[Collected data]

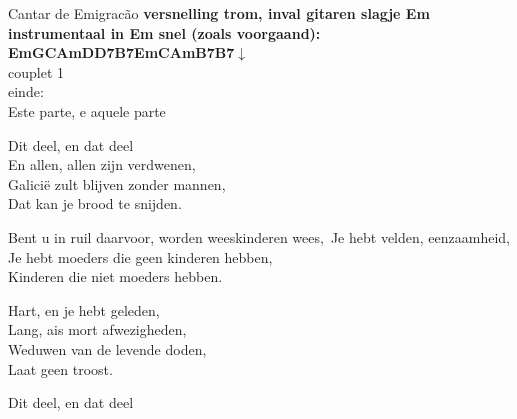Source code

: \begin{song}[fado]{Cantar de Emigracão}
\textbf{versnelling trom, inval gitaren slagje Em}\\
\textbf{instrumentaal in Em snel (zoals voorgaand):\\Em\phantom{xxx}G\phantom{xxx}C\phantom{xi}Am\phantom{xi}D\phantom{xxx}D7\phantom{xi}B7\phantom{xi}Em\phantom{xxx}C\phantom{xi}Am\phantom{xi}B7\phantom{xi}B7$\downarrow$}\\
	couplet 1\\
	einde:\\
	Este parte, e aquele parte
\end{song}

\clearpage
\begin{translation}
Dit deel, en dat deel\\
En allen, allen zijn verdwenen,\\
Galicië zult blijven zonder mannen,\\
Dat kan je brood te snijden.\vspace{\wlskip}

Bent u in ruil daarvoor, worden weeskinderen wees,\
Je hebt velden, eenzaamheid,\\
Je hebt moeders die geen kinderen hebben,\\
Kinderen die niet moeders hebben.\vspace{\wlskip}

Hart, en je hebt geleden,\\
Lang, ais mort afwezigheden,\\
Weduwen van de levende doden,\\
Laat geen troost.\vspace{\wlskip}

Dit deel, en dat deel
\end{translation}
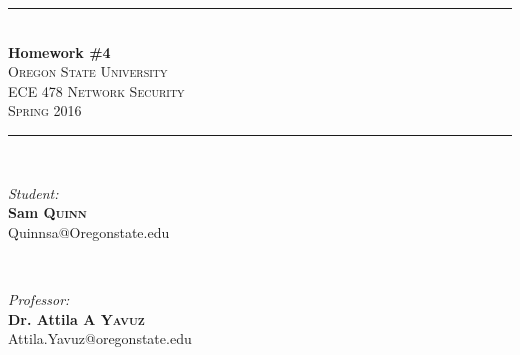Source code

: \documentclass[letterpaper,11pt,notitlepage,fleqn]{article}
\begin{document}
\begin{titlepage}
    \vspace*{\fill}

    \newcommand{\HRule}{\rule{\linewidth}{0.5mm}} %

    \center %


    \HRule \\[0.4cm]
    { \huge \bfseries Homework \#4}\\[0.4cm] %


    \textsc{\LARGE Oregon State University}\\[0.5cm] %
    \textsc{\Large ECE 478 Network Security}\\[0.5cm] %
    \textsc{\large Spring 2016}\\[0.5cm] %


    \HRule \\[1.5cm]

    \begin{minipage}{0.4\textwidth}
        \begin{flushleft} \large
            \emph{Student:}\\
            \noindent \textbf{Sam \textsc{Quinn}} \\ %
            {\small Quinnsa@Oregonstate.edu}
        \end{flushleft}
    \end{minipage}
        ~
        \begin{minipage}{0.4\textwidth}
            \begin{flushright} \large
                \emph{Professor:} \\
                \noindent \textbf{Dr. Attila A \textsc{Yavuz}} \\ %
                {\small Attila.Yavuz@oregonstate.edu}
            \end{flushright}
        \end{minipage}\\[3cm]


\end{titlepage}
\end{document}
==
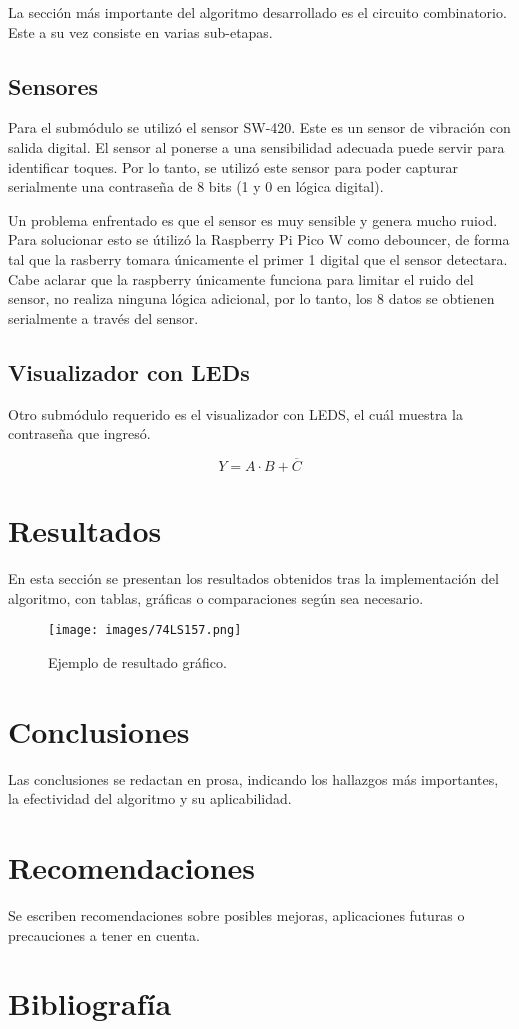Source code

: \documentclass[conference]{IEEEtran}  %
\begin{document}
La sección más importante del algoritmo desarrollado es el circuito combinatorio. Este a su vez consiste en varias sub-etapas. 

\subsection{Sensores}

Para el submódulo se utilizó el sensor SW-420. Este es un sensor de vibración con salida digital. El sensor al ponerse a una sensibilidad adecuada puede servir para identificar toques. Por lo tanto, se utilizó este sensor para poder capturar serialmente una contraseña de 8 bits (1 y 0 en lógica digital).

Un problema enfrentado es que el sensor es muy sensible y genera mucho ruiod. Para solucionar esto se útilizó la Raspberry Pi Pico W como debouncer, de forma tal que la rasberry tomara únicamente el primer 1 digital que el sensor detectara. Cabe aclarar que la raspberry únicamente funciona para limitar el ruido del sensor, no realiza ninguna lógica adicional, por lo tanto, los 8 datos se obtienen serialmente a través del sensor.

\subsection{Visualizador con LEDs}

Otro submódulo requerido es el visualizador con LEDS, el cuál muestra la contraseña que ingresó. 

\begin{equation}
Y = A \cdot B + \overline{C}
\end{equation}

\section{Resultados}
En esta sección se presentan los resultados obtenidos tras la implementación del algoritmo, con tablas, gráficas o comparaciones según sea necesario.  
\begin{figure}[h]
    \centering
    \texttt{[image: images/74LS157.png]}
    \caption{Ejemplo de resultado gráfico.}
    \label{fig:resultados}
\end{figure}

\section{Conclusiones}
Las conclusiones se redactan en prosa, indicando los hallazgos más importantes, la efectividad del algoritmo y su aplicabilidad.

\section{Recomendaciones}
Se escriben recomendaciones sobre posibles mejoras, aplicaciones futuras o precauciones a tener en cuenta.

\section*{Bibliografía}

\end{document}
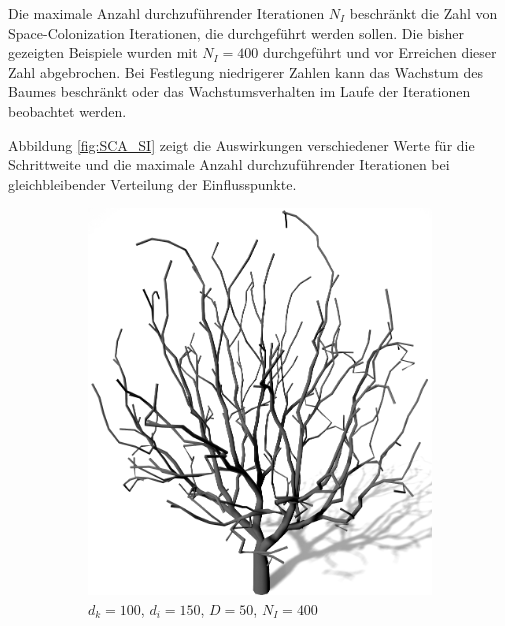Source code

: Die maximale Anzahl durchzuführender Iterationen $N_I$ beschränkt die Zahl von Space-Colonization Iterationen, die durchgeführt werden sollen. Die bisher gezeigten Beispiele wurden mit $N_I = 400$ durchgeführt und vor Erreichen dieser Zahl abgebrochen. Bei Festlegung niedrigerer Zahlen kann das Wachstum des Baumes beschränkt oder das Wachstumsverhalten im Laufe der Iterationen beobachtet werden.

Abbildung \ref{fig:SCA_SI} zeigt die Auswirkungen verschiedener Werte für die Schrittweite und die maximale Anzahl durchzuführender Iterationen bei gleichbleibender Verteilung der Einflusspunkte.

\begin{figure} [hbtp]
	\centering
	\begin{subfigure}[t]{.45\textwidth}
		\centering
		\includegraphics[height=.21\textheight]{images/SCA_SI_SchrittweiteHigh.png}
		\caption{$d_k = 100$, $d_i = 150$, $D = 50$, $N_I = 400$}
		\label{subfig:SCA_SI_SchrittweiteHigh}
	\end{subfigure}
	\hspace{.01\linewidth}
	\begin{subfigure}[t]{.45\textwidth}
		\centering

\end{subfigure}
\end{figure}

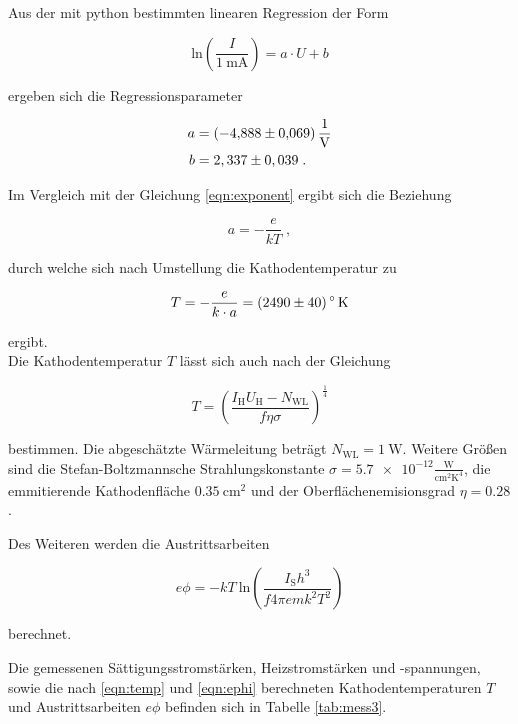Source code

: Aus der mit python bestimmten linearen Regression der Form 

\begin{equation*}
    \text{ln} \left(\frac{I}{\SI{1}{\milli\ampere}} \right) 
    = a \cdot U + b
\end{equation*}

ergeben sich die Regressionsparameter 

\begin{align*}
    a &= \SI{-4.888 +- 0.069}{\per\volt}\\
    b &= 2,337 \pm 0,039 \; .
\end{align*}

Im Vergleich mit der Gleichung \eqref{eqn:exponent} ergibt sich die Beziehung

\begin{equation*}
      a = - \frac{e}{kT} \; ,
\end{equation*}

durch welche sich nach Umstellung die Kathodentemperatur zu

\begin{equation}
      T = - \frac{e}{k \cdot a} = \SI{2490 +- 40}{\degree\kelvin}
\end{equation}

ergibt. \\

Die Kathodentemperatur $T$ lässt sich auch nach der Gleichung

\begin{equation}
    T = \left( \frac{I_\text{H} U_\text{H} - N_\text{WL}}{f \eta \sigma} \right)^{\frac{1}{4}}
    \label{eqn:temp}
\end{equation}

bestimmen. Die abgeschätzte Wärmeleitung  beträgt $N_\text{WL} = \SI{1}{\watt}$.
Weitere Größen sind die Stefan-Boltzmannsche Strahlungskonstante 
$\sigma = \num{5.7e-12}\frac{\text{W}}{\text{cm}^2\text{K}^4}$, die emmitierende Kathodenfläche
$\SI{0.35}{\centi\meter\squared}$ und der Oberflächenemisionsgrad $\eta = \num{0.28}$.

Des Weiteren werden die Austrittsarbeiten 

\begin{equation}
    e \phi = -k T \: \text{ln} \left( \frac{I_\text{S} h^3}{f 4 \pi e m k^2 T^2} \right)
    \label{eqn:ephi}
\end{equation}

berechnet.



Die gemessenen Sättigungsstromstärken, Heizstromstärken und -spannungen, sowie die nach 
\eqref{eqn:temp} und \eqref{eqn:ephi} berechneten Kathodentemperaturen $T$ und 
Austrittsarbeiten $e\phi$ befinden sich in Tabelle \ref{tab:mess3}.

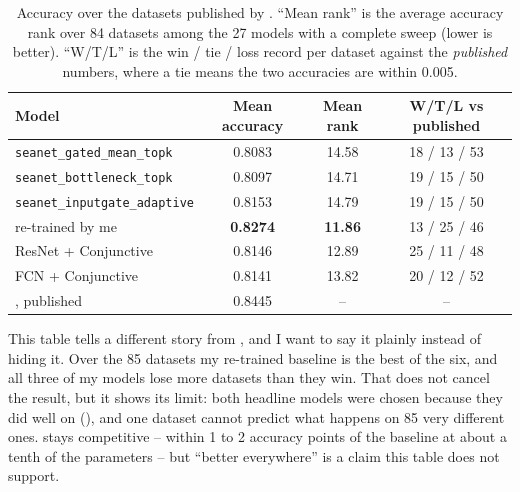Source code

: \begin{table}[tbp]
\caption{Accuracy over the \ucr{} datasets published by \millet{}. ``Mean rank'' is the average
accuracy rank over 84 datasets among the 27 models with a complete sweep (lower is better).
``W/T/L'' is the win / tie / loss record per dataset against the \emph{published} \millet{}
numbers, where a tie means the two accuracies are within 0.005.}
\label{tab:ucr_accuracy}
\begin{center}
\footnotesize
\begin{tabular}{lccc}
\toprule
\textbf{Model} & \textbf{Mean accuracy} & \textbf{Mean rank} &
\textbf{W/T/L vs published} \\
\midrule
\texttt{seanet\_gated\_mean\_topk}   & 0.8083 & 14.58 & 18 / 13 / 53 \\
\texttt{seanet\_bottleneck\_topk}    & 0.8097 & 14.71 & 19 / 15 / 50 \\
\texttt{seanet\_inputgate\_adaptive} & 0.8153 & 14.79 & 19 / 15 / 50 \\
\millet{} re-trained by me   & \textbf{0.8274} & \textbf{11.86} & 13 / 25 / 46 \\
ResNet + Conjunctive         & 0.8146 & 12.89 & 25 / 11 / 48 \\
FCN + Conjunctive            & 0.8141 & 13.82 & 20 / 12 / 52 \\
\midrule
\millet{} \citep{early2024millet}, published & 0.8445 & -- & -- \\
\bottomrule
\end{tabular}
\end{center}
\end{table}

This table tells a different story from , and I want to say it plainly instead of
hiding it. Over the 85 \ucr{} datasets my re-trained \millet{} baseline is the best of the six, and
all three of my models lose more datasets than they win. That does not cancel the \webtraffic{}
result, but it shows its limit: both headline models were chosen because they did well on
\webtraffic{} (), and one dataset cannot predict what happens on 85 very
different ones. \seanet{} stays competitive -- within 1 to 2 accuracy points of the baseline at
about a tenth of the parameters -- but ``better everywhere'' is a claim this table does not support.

> **Try it**
Take every line from the data that contains the word "sigma".

> **Solution to this exercise**
    T = \left( \frac{I_\text{H} U_\text{H} - N_\text{WL}}{f \eta \sigma} \right)^{\frac{1}{4}}
$\sigma = \num{5.7e-12}\frac{\text{W}}{\text{cm}^2\text{K}^4}$, die emmitierende Kathodenfläche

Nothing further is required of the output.